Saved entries
--- START ---
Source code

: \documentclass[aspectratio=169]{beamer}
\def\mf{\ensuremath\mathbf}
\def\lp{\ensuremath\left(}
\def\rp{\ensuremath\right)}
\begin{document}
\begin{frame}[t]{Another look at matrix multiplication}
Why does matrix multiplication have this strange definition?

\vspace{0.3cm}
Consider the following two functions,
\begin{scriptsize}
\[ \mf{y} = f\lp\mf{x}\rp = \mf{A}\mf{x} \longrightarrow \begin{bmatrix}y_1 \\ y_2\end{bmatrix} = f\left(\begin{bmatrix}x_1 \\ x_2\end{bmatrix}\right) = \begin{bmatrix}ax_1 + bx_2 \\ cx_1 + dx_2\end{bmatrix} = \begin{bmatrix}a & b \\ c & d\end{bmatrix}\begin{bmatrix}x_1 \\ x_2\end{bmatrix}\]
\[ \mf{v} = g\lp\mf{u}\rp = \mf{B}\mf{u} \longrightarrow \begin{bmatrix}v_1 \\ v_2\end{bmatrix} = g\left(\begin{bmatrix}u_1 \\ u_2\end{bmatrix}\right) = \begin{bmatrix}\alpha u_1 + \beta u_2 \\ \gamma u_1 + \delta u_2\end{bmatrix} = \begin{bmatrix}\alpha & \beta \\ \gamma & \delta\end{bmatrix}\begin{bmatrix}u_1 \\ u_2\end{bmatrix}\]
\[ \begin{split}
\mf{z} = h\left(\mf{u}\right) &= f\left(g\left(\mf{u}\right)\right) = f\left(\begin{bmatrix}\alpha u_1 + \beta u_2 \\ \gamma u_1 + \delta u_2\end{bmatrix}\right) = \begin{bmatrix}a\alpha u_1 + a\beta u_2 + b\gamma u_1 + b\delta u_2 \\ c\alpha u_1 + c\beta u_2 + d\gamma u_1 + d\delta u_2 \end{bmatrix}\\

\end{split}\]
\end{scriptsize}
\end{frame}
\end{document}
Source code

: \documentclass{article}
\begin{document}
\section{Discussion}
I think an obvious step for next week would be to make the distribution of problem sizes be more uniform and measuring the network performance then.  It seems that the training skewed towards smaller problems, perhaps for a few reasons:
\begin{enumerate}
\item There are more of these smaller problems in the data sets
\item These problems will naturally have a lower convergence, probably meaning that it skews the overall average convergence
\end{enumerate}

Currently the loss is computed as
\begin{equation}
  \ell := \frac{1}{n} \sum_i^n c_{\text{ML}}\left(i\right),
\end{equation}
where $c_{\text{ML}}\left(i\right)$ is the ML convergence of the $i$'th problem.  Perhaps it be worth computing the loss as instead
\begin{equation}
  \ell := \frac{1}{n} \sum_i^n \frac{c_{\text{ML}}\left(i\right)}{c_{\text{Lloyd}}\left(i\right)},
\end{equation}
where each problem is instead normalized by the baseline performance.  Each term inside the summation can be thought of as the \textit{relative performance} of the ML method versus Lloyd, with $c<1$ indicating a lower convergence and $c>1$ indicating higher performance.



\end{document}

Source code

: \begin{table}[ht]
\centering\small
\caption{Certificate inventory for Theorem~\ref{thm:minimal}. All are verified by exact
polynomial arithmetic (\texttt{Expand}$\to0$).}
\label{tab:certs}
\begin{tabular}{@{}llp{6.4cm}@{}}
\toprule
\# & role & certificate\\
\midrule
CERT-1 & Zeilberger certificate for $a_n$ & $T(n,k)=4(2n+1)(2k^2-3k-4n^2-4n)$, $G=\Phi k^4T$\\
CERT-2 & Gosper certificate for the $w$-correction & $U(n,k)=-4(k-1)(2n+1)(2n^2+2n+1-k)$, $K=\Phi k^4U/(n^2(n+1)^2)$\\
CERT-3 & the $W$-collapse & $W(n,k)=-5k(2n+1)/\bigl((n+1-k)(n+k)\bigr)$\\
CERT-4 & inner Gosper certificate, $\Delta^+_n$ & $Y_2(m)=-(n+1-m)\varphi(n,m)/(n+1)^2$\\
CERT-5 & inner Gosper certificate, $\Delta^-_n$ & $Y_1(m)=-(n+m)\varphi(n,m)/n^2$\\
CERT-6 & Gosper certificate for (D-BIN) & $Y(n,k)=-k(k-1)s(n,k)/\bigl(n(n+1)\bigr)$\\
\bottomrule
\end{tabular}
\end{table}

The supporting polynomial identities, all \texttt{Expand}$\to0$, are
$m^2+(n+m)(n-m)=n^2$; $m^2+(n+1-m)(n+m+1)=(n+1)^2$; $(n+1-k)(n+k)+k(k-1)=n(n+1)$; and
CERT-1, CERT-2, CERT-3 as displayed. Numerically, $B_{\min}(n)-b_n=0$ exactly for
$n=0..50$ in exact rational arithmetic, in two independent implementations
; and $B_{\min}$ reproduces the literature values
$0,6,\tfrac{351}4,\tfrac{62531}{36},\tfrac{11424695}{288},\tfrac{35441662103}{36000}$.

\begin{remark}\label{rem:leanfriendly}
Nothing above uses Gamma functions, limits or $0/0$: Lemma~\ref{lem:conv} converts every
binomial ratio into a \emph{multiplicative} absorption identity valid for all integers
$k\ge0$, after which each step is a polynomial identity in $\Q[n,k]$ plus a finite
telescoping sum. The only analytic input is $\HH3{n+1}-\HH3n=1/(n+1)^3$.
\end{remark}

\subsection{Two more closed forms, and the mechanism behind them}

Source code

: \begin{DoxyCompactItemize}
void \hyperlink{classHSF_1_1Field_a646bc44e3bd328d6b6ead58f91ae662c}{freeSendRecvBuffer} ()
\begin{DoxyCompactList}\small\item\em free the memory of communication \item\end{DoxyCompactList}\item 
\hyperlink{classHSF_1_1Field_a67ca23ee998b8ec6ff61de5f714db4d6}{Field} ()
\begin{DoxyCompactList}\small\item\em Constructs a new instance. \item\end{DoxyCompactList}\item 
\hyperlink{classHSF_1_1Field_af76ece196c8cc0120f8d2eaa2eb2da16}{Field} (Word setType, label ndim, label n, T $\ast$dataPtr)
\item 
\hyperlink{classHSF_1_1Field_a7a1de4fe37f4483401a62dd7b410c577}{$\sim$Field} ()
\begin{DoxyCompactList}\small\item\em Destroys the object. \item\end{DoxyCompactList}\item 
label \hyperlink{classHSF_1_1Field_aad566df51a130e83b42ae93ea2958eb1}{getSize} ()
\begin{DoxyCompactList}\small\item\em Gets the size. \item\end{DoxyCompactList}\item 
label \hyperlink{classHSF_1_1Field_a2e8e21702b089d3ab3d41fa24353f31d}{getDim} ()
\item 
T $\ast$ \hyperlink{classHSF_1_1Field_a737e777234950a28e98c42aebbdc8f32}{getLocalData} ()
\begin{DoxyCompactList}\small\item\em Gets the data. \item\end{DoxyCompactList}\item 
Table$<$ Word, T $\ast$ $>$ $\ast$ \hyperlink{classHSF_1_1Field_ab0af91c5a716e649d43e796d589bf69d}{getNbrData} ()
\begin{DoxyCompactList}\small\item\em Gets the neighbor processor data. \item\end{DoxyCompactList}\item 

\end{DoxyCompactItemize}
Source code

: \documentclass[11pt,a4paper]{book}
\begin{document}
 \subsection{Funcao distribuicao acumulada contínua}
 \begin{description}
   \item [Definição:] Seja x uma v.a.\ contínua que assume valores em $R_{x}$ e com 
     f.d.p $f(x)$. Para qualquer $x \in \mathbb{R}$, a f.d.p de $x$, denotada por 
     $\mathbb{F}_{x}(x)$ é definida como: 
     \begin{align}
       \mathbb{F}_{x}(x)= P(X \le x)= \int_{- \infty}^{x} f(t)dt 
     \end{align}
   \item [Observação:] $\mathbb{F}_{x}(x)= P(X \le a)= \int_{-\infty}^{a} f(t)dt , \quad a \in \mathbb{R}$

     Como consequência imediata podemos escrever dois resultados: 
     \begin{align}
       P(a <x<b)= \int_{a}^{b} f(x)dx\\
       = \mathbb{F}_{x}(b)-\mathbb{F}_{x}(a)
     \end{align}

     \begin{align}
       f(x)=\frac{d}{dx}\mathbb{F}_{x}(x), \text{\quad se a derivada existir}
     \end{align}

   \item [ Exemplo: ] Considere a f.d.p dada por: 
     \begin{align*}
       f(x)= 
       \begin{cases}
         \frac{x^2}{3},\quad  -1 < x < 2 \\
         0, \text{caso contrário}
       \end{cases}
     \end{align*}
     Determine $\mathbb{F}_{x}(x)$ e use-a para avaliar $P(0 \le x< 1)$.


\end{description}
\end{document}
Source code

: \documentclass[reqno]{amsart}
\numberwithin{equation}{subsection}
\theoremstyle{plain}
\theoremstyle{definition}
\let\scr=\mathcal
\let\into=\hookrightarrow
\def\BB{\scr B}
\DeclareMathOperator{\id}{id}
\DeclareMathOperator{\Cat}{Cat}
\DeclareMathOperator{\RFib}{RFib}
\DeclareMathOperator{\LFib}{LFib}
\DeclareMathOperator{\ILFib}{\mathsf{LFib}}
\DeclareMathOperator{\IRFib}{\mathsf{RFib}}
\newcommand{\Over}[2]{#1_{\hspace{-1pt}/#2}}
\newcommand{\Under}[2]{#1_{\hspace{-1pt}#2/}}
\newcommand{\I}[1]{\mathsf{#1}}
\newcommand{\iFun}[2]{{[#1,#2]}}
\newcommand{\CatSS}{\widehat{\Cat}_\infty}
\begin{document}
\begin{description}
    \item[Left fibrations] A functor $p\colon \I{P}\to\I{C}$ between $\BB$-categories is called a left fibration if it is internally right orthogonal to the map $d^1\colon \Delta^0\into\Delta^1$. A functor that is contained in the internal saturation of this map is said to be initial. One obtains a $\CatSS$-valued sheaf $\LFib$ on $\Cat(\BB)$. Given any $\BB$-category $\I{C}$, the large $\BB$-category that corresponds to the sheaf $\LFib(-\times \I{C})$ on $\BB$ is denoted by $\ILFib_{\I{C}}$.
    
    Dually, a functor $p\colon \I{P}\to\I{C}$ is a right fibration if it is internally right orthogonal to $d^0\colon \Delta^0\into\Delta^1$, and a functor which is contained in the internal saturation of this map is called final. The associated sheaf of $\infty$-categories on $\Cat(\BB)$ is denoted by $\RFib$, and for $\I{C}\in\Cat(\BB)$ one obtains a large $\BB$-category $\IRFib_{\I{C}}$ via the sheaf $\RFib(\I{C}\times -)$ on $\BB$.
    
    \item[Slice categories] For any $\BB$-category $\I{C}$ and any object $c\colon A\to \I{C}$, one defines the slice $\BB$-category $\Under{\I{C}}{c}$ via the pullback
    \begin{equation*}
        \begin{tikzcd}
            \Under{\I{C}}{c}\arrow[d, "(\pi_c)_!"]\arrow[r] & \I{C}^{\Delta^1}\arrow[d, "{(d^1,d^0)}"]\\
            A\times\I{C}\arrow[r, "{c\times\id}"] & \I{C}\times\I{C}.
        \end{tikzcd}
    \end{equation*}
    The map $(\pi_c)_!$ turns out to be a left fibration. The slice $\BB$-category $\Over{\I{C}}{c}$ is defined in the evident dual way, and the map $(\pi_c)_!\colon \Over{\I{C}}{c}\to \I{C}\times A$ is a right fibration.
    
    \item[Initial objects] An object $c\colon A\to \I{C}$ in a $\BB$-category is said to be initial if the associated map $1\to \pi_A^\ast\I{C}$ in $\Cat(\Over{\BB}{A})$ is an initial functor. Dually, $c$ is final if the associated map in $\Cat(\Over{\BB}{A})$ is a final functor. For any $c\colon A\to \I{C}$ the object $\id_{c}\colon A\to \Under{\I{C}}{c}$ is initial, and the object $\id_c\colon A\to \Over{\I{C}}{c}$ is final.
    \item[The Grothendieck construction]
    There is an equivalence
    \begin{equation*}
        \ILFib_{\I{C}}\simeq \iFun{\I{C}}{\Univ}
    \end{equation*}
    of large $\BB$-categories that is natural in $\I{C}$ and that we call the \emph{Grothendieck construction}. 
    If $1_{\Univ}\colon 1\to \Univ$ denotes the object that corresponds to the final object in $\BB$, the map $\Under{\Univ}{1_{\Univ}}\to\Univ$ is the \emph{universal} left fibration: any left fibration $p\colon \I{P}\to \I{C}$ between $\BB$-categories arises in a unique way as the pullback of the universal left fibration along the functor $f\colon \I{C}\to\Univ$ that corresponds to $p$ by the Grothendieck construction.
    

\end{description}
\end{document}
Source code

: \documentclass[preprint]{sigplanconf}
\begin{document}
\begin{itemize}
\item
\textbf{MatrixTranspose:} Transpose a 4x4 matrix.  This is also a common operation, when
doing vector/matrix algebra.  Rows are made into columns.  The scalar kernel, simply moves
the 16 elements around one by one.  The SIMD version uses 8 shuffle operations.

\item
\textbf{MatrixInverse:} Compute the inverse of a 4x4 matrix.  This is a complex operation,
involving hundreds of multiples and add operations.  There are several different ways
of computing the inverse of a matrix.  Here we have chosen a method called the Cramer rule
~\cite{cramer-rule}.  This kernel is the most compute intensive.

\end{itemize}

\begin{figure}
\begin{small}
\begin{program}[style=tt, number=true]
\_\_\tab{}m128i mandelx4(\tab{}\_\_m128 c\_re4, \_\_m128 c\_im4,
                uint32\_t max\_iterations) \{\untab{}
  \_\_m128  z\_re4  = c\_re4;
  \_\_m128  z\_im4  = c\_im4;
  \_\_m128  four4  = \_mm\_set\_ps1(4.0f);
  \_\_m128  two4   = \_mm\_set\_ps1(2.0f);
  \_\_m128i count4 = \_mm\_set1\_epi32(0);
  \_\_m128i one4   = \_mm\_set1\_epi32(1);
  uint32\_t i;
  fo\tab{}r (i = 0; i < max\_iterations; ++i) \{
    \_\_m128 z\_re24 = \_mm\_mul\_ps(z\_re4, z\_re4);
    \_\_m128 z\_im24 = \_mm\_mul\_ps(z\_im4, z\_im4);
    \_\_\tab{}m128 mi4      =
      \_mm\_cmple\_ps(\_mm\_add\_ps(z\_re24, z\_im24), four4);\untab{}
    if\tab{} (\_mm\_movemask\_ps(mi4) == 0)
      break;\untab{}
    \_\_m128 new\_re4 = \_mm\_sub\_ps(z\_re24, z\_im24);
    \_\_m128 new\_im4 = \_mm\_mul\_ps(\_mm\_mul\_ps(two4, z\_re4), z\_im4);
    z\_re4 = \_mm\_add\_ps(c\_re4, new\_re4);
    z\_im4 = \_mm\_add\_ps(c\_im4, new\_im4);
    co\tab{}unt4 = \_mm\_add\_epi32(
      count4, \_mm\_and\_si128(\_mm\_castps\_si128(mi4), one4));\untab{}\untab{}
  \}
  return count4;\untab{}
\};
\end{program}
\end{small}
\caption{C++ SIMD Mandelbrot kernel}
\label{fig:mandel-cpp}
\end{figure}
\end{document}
--- END ---
:: How to complete this task ::
If a line in the entries holds the word "orthogonal", count it. Report the total only.

:: Reply to the task ::
2